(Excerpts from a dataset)
======
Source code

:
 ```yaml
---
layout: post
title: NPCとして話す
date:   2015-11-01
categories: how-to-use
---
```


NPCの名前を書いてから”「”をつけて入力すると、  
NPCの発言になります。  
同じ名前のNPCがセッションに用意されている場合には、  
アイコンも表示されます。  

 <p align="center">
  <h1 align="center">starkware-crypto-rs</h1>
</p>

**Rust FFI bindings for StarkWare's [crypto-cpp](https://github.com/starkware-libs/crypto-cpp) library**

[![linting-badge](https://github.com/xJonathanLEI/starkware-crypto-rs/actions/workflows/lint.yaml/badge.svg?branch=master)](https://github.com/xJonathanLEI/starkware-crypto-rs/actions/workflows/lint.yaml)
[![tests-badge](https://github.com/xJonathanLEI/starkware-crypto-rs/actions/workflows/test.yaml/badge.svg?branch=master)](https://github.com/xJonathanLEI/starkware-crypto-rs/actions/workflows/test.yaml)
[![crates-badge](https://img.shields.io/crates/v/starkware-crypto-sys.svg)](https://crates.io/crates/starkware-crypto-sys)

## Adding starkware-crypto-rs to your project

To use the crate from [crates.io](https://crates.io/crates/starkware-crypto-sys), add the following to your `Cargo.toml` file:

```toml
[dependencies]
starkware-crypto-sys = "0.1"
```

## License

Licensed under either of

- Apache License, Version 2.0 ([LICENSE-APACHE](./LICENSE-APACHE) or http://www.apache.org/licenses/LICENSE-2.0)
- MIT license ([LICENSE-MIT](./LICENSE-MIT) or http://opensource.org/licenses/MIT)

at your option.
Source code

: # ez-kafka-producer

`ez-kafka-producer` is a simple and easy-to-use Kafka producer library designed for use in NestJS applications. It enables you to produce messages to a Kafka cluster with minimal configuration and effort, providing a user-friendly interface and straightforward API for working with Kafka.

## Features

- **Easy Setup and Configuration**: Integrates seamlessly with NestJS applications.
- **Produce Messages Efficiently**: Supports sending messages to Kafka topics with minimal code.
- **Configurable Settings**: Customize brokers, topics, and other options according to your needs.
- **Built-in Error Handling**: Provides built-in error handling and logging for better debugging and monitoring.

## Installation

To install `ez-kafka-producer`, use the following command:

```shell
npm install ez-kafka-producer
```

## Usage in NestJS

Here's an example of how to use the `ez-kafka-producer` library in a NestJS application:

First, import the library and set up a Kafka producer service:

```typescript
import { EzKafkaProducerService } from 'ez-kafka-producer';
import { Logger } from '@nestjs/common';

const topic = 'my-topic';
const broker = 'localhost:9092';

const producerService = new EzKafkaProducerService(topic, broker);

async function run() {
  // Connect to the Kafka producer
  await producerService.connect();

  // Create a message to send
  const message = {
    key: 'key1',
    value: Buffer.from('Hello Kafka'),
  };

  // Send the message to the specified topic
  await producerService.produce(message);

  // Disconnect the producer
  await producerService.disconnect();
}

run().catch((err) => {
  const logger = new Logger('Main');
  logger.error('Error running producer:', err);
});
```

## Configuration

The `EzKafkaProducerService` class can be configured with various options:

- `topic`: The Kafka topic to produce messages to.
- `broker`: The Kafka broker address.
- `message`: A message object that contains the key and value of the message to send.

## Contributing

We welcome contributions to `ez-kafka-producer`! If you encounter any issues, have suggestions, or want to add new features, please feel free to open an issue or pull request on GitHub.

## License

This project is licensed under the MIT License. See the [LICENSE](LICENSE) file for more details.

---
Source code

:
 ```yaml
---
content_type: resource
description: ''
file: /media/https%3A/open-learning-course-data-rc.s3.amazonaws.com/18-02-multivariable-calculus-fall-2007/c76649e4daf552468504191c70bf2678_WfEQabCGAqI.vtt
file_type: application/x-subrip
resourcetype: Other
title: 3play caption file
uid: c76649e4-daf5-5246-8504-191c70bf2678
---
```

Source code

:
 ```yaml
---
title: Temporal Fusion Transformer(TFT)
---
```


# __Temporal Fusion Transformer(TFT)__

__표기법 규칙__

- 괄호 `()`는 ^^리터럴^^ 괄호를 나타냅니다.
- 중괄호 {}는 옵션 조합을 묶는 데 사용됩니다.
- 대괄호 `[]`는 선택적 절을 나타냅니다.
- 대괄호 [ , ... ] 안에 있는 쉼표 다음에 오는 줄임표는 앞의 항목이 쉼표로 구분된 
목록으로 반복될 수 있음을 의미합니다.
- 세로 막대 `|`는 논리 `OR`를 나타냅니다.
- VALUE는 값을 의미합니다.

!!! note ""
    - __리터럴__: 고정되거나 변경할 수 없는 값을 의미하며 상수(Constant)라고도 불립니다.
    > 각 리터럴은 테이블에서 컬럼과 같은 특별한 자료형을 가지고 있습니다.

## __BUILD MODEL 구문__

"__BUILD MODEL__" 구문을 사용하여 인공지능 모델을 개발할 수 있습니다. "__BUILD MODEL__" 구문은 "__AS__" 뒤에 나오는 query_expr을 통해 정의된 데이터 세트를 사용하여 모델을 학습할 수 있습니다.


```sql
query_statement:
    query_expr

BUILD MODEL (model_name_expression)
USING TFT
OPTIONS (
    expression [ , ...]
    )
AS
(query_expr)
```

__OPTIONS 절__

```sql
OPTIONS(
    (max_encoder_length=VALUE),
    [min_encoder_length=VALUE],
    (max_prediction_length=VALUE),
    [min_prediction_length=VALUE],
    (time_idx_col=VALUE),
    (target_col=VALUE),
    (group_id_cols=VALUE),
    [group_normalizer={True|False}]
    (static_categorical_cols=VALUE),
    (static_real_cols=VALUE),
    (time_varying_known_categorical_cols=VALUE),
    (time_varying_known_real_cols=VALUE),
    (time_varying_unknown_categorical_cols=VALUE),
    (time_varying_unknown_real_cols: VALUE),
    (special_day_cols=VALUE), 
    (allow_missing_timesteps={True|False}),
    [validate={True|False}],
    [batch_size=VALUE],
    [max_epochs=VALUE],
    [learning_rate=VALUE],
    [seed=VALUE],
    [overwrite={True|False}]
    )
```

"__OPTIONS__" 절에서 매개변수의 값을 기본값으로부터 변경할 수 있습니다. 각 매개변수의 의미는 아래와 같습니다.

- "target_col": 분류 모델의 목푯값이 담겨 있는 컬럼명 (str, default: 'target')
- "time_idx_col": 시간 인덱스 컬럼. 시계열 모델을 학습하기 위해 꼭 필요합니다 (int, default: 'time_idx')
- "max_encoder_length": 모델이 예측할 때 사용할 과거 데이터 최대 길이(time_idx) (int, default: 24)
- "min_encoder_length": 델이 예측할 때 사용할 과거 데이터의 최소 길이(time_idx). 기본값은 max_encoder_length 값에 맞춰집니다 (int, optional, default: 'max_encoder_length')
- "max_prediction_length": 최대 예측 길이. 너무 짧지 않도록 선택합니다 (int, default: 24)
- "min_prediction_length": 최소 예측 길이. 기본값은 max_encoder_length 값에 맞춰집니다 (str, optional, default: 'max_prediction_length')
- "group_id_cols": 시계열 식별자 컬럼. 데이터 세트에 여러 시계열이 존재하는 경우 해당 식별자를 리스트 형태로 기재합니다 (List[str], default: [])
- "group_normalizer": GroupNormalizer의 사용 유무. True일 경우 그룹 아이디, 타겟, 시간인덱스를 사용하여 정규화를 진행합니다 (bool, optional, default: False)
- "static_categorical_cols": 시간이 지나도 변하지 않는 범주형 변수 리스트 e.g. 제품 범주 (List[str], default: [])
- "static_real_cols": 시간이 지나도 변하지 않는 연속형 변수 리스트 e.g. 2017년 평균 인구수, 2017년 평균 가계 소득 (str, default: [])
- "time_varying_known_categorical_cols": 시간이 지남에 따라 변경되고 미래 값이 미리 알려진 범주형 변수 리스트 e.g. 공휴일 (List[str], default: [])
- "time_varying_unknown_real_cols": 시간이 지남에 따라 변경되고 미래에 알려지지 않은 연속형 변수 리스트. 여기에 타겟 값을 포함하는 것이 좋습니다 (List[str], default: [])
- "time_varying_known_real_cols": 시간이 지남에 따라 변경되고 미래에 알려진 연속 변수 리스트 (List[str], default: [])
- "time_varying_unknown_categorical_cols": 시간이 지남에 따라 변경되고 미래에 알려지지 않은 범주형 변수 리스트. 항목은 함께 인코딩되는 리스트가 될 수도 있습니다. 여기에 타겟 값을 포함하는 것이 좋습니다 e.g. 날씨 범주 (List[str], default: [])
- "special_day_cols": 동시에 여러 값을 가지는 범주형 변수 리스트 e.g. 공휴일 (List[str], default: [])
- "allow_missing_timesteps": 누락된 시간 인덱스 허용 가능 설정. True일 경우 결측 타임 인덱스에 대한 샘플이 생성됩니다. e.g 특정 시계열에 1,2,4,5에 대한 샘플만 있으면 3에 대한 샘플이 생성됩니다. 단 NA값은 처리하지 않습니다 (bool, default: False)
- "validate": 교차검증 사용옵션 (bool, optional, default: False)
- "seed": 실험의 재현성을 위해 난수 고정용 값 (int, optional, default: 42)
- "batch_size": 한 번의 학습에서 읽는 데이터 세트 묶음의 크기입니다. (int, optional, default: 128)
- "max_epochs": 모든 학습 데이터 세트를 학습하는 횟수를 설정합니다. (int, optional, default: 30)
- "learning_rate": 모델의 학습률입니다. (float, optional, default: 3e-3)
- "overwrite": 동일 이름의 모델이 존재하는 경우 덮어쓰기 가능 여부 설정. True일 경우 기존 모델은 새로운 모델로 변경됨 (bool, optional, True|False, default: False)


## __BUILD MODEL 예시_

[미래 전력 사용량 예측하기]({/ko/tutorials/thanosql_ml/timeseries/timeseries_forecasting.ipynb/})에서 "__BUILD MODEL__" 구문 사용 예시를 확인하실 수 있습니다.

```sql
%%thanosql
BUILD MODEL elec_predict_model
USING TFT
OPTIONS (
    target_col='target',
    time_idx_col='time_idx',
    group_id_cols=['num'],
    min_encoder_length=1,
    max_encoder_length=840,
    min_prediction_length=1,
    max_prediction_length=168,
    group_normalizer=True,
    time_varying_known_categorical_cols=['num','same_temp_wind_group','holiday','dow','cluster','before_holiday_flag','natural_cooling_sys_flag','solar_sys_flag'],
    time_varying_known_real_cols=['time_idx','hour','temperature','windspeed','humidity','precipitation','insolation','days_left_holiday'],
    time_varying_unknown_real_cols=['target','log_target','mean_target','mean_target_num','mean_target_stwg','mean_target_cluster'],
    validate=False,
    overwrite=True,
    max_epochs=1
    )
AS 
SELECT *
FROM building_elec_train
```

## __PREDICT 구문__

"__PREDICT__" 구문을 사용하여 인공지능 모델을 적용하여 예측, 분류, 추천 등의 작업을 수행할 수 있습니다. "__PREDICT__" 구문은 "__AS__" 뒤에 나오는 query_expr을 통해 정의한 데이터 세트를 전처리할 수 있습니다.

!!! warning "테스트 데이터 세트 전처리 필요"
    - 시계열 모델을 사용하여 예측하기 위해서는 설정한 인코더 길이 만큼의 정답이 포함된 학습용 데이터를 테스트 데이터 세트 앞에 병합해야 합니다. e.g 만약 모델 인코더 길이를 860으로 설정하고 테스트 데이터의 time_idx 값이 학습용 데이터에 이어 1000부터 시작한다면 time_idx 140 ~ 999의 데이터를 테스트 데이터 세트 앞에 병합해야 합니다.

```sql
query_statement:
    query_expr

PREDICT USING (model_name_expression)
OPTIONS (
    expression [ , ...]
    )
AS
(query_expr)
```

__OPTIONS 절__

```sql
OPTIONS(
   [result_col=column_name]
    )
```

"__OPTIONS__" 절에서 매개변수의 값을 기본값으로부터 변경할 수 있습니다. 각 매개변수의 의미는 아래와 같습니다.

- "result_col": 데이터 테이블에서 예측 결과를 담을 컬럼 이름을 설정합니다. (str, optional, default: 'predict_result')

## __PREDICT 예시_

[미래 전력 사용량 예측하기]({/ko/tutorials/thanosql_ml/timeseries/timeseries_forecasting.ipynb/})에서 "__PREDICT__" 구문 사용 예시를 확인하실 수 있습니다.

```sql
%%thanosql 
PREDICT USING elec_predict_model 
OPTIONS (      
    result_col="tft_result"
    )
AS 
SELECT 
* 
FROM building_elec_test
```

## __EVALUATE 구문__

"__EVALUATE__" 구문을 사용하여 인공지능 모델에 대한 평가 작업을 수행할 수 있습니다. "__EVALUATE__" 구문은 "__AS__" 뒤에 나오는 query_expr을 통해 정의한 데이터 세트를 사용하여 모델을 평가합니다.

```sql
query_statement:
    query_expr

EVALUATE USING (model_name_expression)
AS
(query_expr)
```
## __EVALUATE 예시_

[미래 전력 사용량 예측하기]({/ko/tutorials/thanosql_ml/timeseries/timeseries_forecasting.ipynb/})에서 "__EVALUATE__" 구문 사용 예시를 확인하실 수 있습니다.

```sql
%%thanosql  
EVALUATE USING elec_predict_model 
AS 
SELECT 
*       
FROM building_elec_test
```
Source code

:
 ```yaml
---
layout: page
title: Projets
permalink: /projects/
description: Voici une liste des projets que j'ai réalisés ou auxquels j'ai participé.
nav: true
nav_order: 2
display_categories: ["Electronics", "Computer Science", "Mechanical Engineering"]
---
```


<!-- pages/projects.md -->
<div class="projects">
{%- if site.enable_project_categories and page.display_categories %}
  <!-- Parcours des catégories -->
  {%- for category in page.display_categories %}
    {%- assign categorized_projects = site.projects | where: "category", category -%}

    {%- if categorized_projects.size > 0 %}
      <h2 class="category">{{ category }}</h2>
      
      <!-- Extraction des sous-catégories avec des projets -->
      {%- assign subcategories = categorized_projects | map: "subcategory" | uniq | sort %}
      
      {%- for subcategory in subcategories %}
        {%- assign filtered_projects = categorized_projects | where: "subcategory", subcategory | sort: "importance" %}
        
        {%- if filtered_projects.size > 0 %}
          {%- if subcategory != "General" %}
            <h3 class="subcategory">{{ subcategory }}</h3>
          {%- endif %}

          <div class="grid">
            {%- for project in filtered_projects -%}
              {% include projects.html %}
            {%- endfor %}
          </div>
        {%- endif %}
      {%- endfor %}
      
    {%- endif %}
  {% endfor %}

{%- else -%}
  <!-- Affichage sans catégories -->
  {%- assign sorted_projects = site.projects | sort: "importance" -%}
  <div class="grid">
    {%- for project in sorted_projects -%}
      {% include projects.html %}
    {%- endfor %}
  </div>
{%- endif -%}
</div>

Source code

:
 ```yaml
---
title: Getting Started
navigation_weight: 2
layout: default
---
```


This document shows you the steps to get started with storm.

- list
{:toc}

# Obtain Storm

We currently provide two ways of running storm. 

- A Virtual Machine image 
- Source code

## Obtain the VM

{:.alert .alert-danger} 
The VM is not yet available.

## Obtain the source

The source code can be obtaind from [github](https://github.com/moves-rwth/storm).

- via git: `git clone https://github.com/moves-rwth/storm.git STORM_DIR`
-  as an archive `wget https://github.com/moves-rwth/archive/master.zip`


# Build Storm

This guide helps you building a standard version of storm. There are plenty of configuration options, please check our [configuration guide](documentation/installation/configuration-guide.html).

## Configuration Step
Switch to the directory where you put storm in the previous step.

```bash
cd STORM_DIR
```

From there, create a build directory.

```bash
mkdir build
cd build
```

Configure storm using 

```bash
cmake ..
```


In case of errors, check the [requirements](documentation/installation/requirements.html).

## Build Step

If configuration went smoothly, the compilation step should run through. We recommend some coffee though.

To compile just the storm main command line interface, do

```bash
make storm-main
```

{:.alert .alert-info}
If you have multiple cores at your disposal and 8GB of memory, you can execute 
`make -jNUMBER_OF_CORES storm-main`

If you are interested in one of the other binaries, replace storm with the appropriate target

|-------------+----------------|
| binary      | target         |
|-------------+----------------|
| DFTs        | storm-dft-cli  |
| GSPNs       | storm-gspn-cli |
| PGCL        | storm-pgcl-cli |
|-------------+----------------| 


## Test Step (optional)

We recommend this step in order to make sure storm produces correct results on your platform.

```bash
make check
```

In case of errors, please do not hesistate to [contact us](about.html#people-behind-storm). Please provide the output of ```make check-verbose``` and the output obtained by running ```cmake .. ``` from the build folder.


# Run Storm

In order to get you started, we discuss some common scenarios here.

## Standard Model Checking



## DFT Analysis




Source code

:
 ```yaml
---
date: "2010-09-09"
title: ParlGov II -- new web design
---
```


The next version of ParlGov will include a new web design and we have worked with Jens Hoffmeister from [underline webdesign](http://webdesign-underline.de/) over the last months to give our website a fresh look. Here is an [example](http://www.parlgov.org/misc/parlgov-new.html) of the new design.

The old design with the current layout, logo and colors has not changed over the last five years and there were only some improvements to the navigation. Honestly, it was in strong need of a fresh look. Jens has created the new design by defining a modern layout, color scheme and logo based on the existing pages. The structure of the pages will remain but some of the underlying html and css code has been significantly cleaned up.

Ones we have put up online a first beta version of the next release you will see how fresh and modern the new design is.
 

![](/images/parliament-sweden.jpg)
======
◆ **Your task**
In the data above, find the line with "In case of errors, please" and the line with "The next version". Retype both, plus every line between them, exactly.

◆ **Answer space**
In case of errors, please do not hesistate to [contact us](about.html#people-behind-storm). Please provide the output of ```make check-verbose``` and the output obtained by running ```cmake .. ``` from the build folder.


# Run Storm

In order to get you started, we discuss some common scenarios here.

## Standard Model Checking



## DFT Analysis




Source code

:
 ```yaml
---
date: "2010-09-09"
title: ParlGov II -- new web design
---
```


The next version of ParlGov will include a new web design and we have worked with Jens Hoffmeister from [underline webdesign](http://webdesign-underline.de/) over the last months to give our website a fresh look. Here is an [example](http://www.parlgov.org/misc/parlgov-new.html) of the new design.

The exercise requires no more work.